> [Goal of the exercise] From the records below, extract only the lines running from the line with "Jamie King [18]" to the line with "## National Policy", both lines included, reproducing them exactly.

(Dataset entries)
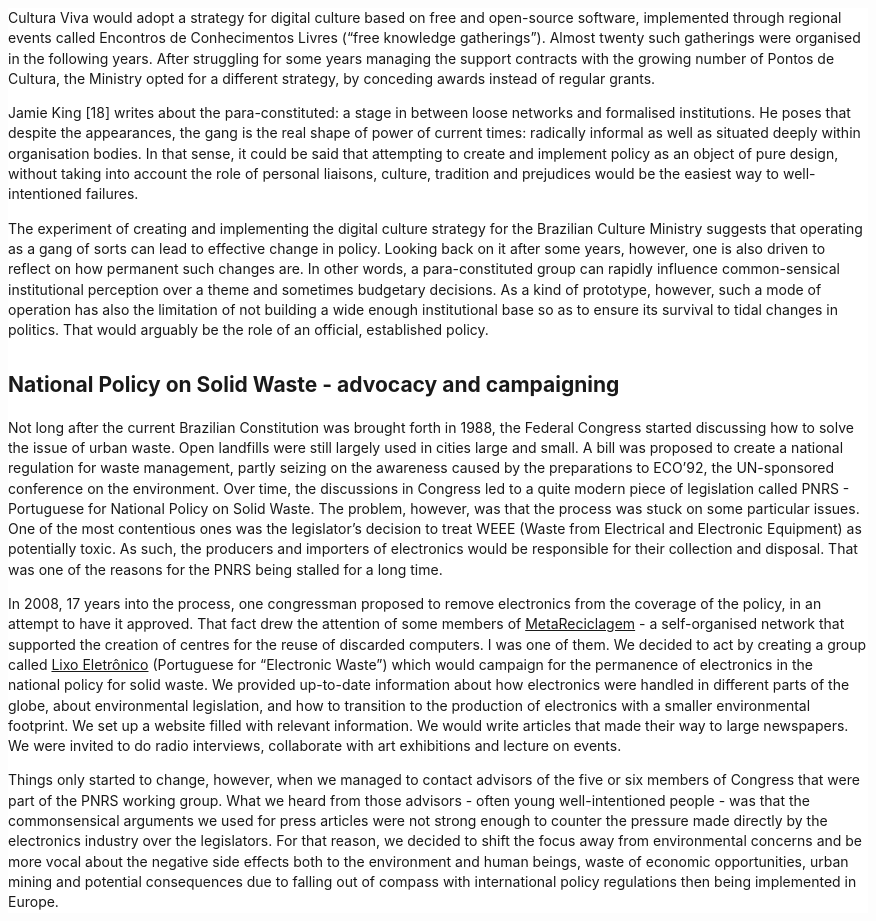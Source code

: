 Cultura Viva would adopt a strategy for digital culture based on free and open-source software, implemented through regional events called Encontros de Conhecimentos Livres (“free knowledge gatherings”). Almost twenty such gatherings were organised in the following years. After struggling for some years managing the support contracts with the growing number of Pontos de Cultura, the Ministry opted for a different strategy, by conceding awards instead of regular grants.

Jamie King [18] writes about the para-constituted: a stage in between loose networks and formalised institutions. He poses that despite the appearances, the gang is the real shape of power of current times: radically informal as well as situated deeply within organisation bodies. In that sense, it could be said that attempting to create and implement policy as an object of pure design, without taking into account the role of personal liaisons, culture, tradition and prejudices would be the easiest way to well-intentioned failures.

The experiment of creating and implementing the digital culture strategy for the Brazilian Culture Ministry suggests that operating as a gang of sorts can lead to effective change in policy. Looking back on it after some years, however, one is also driven to reflect on how permanent such changes are. In other words, a para-constituted group can rapidly influence common-sensical institutional perception over a theme and sometimes budgetary decisions. As a kind of prototype, however, such a mode of operation has also the limitation of not building a wide enough institutional base so as to ensure its survival to tidal changes in politics. That would arguably be the role of an official, established policy.

## National Policy on Solid Waste - advocacy and campaigning

Not long after the current Brazilian Constitution was brought forth in 1988, the Federal Congress started discussing how to solve the issue of urban waste. Open landfills were still largely used in cities large and small. A bill was proposed to create a national regulation for waste management, partly seizing on the awareness caused by the preparations to ECO’92, the UN-sponsored conference on the environment. Over time, the discussions in Congress led to a quite modern piece of legislation called PNRS - Portuguese for National Policy on Solid Waste. The problem, however, was that the process was stuck on some particular issues. One of the most contentious ones was the legislator’s decision to treat WEEE (Waste from Electrical and Electronic Equipment) as potentially toxic. As such, the producers and importers of electronics would be responsible for their collection and disposal. That was one of the reasons for the PNRS being stalled for a long time.

In 2008, 17 years into the process, one congressman proposed to remove electronics from the coverage of the policy, in an attempt to have it approved. That fact drew the attention of some members of [MetaReciclagem](https://metareciclagem.github.io/) - a self-organised network that supported the creation of centres for the reuse of discarded computers. I was one of them. We decided to act by creating a group called [Lixo Eletrônico](https://web.archive.org/web/20131009201642/http://lixoeletronico.org/) (Portuguese for “Electronic Waste”) which would campaign for the permanence of electronics in the national policy for solid waste. We provided up-to-date information about how electronics were handled in different parts of the globe, about environmental legislation, and how to transition to the production of electronics with a smaller environmental footprint. We set up a website filled with relevant information. We would write articles that made their way to large newspapers. We were invited to do radio interviews, collaborate with art exhibitions and lecture on events.

Things only started to change, however, when we managed to contact advisors of the five or six members of Congress that were part of the PNRS working group. What we heard from those advisors - often young well-intentioned people - was that the commonsensical arguments we used for press articles were not strong enough to counter the pressure made directly by the electronics industry over the legislators. For that reason, we decided to shift the focus away from environmental concerns and be more vocal about the negative side effects both to the environment and human beings, waste of economic opportunities, urban mining and potential consequences due to falling out of compass with international policy regulations then being implemented in Europe.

> [Output of the task]
Jamie King [18] writes about the para-constituted: a stage in between loose networks and formalised institutions. He poses that despite the appearances, the gang is the real shape of power of current times: radically informal as well as situated deeply within organisation bodies. In that sense, it could be said that attempting to create and implement policy as an object of pure design, without taking into account the role of personal liaisons, culture, tradition and prejudices would be the easiest way to well-intentioned failures.

The experiment of creating and implementing the digital culture strategy for the Brazilian Culture Ministry suggests that operating as a gang of sorts can lead to effective change in policy. Looking back on it after some years, however, one is also driven to reflect on how permanent such changes are. In other words, a para-constituted group can rapidly influence common-sensical institutional perception over a theme and sometimes budgetary decisions. As a kind of prototype, however, such a mode of operation has also the limitation of not building a wide enough institutional base so as to ensure its survival to tidal changes in politics. That would arguably be the role of an official, established policy.

## National Policy on Solid Waste - advocacy and campaigning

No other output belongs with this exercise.